Transdev renouvelé pour l’exploitation des navettes fluviales de Brisbane
La société TransdevTSL, joint-venture entre Transdev et Transfield Services, annonce qu’elle renouvelle son contrat d’exploitation et maintenance des navettes fluviales (CityCat et CityFerry) de la ville de Brisbane, en Australie, qu’elle détient depuis sept ans. Le nouveau contrat, d’une durée de dix ans, prendra effet en novembre 2010 et représente un chiffre d’affaires total cumulé de 150 millions de dollars australiens (soit 108 millions d’euros). Depuis sa prise en main du service en novembre 2003, TransdevTSL a amélioré sa fréquentation de 73 %, avec un taux de ponctualité de 99,7 %, et maintenu la satisfaction de ses clients au-delà de la moyenne du secteur. La flotte s’est enrichie de sept CityCat depuis 2003 et doit accueillir quatre nouveaux bateaux dans les deux prochaines années. TransdevTSL Brisbane Ferries a reçu plusieurs distinctions. Dernière en date : la « meilleure pratique en termes de gestion et service client », lors du Forum international du transport de 2010 organisé par l’UITP à Leipzig.
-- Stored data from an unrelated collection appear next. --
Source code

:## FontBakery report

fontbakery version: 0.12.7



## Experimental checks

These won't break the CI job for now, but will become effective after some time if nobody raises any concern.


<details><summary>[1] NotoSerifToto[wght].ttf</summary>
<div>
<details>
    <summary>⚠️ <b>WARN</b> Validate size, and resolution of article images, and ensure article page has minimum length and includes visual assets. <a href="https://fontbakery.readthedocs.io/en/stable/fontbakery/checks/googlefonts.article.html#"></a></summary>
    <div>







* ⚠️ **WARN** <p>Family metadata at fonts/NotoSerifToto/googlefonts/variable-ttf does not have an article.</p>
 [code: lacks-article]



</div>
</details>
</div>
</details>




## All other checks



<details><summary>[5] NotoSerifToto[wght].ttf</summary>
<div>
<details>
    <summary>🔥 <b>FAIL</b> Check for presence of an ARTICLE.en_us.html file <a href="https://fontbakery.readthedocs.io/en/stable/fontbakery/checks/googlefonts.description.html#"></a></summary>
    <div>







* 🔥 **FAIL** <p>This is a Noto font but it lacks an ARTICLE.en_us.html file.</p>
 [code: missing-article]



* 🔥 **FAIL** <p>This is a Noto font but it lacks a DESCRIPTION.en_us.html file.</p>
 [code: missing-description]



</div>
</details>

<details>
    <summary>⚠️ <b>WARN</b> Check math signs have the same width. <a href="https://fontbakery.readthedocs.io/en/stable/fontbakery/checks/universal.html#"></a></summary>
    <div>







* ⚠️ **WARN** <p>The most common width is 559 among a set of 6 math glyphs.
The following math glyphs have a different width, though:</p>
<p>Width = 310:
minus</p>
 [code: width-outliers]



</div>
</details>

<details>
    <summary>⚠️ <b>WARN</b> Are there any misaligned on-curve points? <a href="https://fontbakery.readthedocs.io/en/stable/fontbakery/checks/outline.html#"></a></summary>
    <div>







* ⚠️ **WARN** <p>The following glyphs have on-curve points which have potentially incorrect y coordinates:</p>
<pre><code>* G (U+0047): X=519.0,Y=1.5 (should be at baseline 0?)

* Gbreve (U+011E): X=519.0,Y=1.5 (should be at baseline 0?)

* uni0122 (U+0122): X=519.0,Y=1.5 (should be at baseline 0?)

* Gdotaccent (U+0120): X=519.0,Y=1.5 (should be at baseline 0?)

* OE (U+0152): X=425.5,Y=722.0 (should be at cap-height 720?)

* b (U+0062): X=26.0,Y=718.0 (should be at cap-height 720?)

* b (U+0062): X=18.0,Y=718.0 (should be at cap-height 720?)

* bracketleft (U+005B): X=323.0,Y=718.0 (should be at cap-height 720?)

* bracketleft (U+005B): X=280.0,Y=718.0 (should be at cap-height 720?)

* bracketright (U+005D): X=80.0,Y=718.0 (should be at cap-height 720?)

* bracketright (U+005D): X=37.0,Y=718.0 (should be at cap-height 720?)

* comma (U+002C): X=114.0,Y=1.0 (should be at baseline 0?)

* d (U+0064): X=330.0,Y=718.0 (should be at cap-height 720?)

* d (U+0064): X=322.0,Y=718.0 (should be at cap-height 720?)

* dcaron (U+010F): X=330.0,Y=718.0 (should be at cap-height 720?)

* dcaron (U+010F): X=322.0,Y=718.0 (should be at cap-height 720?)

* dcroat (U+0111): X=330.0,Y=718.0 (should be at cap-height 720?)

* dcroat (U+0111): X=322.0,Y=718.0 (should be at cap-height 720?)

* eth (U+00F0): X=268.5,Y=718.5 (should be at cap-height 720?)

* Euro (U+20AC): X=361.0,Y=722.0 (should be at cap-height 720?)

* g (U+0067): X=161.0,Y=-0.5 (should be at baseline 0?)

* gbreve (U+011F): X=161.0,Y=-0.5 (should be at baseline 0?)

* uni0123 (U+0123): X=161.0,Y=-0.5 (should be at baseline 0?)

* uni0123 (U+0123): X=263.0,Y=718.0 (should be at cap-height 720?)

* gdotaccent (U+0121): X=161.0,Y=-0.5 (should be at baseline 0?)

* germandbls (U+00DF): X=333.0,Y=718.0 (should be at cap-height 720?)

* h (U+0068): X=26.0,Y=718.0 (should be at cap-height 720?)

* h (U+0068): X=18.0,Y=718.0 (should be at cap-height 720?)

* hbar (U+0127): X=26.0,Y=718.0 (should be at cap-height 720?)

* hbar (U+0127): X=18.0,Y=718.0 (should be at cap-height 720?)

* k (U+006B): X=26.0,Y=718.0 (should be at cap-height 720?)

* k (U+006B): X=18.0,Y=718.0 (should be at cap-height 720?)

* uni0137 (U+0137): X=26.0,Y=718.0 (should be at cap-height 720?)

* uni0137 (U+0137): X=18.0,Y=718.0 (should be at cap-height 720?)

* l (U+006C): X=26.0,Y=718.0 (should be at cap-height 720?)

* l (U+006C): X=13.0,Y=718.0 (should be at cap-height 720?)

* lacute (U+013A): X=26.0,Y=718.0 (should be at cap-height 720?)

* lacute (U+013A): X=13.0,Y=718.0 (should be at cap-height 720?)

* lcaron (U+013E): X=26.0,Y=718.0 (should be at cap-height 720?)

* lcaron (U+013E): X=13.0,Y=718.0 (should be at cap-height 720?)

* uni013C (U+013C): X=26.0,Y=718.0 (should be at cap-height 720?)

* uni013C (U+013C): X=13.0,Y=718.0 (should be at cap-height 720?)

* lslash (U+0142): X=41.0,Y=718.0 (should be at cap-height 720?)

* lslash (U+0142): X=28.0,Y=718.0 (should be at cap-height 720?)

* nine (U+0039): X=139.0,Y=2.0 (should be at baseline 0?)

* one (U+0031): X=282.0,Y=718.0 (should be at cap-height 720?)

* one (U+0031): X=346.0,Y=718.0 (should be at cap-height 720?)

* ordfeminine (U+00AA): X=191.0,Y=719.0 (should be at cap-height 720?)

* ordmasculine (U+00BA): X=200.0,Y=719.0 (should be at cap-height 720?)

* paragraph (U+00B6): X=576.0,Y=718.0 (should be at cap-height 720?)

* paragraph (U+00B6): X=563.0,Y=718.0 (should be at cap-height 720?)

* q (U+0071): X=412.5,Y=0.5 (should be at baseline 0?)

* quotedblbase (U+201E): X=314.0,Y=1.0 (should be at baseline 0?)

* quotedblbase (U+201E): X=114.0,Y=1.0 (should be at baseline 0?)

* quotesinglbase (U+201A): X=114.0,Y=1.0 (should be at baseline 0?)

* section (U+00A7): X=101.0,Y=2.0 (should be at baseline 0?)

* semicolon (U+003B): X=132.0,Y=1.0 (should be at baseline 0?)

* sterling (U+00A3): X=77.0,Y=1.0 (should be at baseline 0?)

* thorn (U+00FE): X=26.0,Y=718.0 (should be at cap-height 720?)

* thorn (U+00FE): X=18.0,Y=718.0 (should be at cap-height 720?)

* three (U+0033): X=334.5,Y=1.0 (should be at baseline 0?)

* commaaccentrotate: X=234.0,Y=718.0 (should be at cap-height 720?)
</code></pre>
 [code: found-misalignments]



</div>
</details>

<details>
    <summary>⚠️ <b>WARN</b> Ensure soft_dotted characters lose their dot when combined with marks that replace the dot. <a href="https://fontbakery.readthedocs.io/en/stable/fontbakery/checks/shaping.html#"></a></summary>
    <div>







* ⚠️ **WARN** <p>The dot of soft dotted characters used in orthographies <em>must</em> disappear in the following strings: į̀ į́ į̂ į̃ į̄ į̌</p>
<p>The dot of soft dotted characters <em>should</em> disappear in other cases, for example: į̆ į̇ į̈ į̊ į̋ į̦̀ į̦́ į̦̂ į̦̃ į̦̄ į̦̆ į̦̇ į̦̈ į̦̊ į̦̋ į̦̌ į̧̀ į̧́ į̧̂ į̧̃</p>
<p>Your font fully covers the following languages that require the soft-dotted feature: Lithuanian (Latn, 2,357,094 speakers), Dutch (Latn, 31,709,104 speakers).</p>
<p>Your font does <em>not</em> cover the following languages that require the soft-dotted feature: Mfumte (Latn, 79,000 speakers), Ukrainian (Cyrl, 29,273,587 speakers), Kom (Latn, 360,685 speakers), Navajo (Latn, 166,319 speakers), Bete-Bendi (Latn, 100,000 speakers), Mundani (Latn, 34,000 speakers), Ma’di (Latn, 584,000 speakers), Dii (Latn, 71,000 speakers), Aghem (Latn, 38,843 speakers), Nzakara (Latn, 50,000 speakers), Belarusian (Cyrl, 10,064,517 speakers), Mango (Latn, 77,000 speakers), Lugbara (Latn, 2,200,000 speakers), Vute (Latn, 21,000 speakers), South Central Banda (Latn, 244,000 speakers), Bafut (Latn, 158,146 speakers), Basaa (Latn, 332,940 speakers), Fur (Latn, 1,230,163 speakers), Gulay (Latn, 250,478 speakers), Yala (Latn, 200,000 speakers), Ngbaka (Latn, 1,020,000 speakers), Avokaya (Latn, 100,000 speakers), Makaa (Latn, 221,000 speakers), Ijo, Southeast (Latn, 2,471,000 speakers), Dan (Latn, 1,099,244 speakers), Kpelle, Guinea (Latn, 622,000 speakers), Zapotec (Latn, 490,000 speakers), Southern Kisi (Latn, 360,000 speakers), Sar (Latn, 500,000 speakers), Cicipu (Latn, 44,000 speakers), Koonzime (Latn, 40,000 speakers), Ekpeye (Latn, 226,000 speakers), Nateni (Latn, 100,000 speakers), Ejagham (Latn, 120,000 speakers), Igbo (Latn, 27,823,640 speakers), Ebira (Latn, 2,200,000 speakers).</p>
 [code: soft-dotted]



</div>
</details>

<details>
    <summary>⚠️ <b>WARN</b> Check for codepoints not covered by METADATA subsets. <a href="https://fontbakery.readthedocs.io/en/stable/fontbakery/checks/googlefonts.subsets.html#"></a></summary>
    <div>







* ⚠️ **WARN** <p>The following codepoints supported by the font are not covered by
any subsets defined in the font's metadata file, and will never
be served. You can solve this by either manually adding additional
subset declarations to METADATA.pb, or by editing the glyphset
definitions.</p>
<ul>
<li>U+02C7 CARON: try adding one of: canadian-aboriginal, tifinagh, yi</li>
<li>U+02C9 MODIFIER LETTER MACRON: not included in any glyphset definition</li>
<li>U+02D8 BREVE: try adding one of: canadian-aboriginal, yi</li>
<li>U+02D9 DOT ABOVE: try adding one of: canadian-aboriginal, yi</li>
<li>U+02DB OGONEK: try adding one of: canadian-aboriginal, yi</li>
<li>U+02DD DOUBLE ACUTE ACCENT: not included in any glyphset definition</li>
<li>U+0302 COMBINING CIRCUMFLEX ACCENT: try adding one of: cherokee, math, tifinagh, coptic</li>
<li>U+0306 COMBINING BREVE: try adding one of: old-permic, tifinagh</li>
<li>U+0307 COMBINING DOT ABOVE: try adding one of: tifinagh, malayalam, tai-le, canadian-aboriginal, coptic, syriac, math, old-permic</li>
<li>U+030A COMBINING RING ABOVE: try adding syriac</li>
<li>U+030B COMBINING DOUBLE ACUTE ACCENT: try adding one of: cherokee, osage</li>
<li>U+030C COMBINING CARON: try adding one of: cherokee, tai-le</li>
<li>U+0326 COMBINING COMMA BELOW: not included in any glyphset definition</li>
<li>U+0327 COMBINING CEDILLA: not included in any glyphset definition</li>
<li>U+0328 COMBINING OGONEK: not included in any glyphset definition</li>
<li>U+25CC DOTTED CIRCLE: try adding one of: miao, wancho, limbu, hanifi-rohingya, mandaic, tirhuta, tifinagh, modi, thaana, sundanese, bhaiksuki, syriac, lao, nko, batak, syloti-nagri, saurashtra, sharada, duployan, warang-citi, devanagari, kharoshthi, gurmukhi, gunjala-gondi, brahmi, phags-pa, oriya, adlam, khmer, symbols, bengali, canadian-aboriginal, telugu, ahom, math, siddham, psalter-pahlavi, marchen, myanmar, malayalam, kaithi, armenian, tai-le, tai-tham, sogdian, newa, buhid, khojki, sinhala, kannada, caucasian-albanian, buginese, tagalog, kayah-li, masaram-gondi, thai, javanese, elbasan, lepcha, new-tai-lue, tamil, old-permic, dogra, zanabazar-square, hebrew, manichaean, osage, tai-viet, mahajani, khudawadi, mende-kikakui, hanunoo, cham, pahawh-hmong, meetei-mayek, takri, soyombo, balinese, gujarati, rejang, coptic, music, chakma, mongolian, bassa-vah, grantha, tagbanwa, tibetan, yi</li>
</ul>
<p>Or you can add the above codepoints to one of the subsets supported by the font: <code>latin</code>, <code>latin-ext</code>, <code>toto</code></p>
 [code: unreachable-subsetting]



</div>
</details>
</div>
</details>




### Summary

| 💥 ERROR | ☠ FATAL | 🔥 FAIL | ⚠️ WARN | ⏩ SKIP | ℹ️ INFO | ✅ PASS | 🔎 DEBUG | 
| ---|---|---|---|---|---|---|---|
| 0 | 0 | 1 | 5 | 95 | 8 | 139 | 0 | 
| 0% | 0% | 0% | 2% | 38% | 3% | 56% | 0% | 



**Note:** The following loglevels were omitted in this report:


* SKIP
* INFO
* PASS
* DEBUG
JCDecaux remporte le contrat des abris des trams et bus de Montpellier
JCDecaux vient de remporter, à la suite d’un appel d’offres, le contrat des abris publicitaires du tramway et des bus de Montpellier, pour une durée de 19 ans et demi. Le contrat, qui était détenu depuis 10 ans par Clear Channel Outdoor, est conclu avec les Transports de l’agglomération de Montpellier (TAM), mandataire de la communauté d’agglomération de Montpellier (412 000 habitants). Il porte sur l’installation, la maintenance et l’entretien de 561 abris voyageurs publicitaires pour les lignes 1 et 3 du tramway ainsi que pour l’ensemble du réseau de bus de l’agglomération, soit un total de 1 560 faces publicitaires de 2 m2.